### Exercise instructions
Both the line with "### Crea un contenedor de nome 'asir_httpd'." and the line with "## Crea un contenedor 'asir_web1'" in the records below must appear in the output, along with every line between them, exactly and with nothing added.

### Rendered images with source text
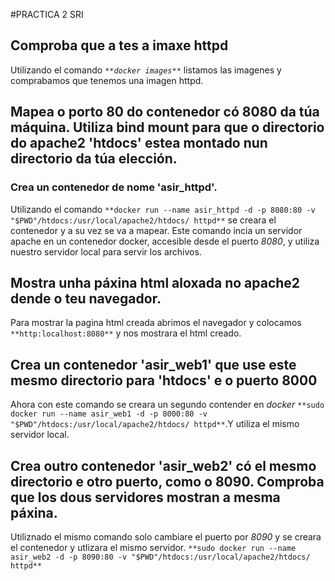 #PRACTICA 2 SRI
## Comproba que a tes a imaxe httpd
Utilizando el comando _`**docker images**`_ listamos las imagenes y comprabamos que tenemos una imagen httpd.


## Mapea o porto 80 do contenedor có 8080 da túa máquina. Utiliza bind mount para que o directorio do apache2 'htdocs' estea montado nun directorio da túa elección.
### Crea un contenedor de nome 'asir_httpd'.

Utilizando el comando `**docker run --name asir_httpd -d -p 8080:80 -v "$PWD"/htdocs:/usr/local/apache2/htdocs/ httpd**` se creara el contenedor y a su vez se va a mapear. 
Este comando incia un servidor apache en un contenedor docker, accesible desde el puerto _8080_, y utiliza nuestro servidor local para servir los archivos.

## Mostra unha páxina html aloxada no apache2 dende o teu navegador.

Para mostrar la pagina html creada abrimos el navegador y colocamos `**http:localhost:8080**` y nos mostrara el html creado.
<picture>  <source media="(nombre)" srcset="![alt text] (Screenshot_20241004_183605-1.png)"> </picture>

## Crea un contenedor 'asir_web1' que use este mesmo directorio para 'htdocs' e o puerto 8000

Ahora con este comando se creara un segundo contender en _docker_ `**sudo docker run --name asir_web1 -d -p 8000:80 -v "$PWD"/htdocs:/usr/local/apache2/htdocs/ httpd**`.Y utiliza el mismo servidor local.

## Crea outro contenedor 'asir_web2' có el mesmo directorio e otro puerto, como o 8090. Comproba que los dous servidores mostran a mesma páxina.
Utiliznado el mismo comando solo cambiare el puerto por _8090_ y se creara el contenedor y utlizara el mismo servidor. `**sudo docker run --name asir_web2 -d -p 8090:80 -v "$PWD"/htdocs:/usr/local/apache2/htdocs/ httpd**`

### Answer for the task
### Crea un contenedor de nome 'asir_httpd'.

Utilizando el comando `**docker run --name asir_httpd -d -p 8080:80 -v "$PWD"/htdocs:/usr/local/apache2/htdocs/ httpd**` se creara el contenedor y a su vez se va a mapear. 
Este comando incia un servidor apache en un contenedor docker, accesible desde el puerto _8080_, y utiliza nuestro servidor local para servir los archivos.

## Mostra unha páxina html aloxada no apache2 dende o teu navegador.

Para mostrar la pagina html creada abrimos el navegador y colocamos `**http:localhost:8080**` y nos mostrara el html creado.
<picture>  <source media="(nombre)" srcset="![alt text] (Screenshot_20241004_183605-1.png)"> </picture>

## Crea un contenedor 'asir_web1' que use este mesmo directorio para 'htdocs' e o puerto 8000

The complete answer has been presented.